Automated processes are used for everything from food preparation to making drinks, in the name of innovation and efficiency. (Image: Ho Han Chong)
Automated processes are used for everything from food preparation to making drinks, in the name of innovation and efficiency. (Image: Ho Han Chong)
11 Jun 2025
economy
Lim Zhan Ting
Correspondent, Lianhe Zaobao
Translated by Bai Kelei
With the expansion of Chinese F&B eateries into overseas markets, competition is heating up, and operators are having to find various ways to stand out. Lianhe Zaobao correspondent Lim Zhan Ting speaks to industry players to find out more.

At the two Singapore outlets of Chinese barbecue restaurant Meow Barbecue (猫抓烤肉), the team observes a strict “time limit” of two minutes and 30 seconds in serving the classic BBQ platter, twice as fast as the average five minutes and 16 seconds at their outlets in China.

How do they manage “speed without chaos”? In an interview with Lianhe Zaobao, Meow Barbecue founder Fang Daqing explained that the restaurant uses a set of “efficiency methodologies”; one way is to prepare frequently ordered items in advance according to past sales and customer preferences, to shorten serving time.

Meow Barbecue has 17 outlets across mainland China. In 2022, the brand launched its international expansion, and has since opened two outlets in Singapore and one in Hong Kong. Faced with the realities of high rental and labour costs in both cities, Fang realised that only data-driven, precision management would allow the business to gain a foothold abroad.

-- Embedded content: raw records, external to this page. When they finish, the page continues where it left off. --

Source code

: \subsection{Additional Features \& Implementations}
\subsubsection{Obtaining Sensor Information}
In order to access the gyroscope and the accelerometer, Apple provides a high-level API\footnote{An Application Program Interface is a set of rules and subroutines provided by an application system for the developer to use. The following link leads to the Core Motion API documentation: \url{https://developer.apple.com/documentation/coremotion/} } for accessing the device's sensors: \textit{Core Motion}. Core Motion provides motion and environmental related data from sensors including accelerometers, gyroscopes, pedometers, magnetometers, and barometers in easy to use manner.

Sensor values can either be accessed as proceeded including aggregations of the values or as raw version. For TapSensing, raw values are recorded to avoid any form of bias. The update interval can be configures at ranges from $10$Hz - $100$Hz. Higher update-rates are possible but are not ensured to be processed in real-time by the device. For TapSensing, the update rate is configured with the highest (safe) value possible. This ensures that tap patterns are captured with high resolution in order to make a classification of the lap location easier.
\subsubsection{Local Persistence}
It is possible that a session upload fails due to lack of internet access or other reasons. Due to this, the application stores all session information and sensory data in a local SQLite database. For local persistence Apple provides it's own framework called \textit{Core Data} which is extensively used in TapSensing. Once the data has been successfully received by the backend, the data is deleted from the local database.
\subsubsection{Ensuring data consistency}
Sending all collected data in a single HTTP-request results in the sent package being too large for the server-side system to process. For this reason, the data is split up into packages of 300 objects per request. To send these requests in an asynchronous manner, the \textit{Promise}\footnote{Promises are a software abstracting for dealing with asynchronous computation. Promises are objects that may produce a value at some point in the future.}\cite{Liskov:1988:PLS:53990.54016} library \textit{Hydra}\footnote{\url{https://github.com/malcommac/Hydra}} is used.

Fang’s efficiency methodology also includes other measures, such as calculating the staff’s step counts and planning service routes.

He explained: “The front-of-house staff in our Singapore restaurants is only half the number in China, so efficiency must improve. For example, how many steps does a server take each day? Which are effective steps, and which are not? After serving dishes, can they collect empty plates on the way back? This way, there’s no need to walk back and forth unnecessarily — it cuts down on inefficient movements.”

To stand out in overseas markets, the extreme efficiency and cost-control skills honed in China’s 1.4 billion-strong consumer market have become key competitive advantages.

Meow Barbecue handles a tight labour situation by using data-driven management. (Photo provided by interviewee)

Fang has also implemented the standardised management system he refined in China at his overseas outlets: staff must complete 122 fixed inspection items daily, covering the dining area, kitchen and dishwashing zone, from hygiene details to food safety procedures, with about a dozen staff members working in tandem.

Meow Barbecue is one of many Chinese F&B brands riding the wave of overseas expansion in recent years. Since 2023, as competition in China’s domestic food and beverage sector has intensified, many brands have accelerated their international push, with categories like hotpot, BBQ, bubble tea and coffee rapidly entering global markets, Southeast Asia being one of the hottest destinations.

According to the Chinese F&B in Southeast Asia report published by consulting firm Momentum Works, as of the end of 2024, over 60 Chinese F&B brands have opened more than 6,100 outlets across Southeast Asia, with Singapore and Malaysia hosting the highest concentration of these brands.

To stand out in overseas markets, the extreme efficiency and cost-control skills honed in China’s 1.4 billion-strong consumer market have become key competitive advantages.

This pursuit of “extreme efficiency” not only relies on meticulous KPI-driven performance management but also on advanced technological systems, a trump card for well-funded Chinese restaurant chains.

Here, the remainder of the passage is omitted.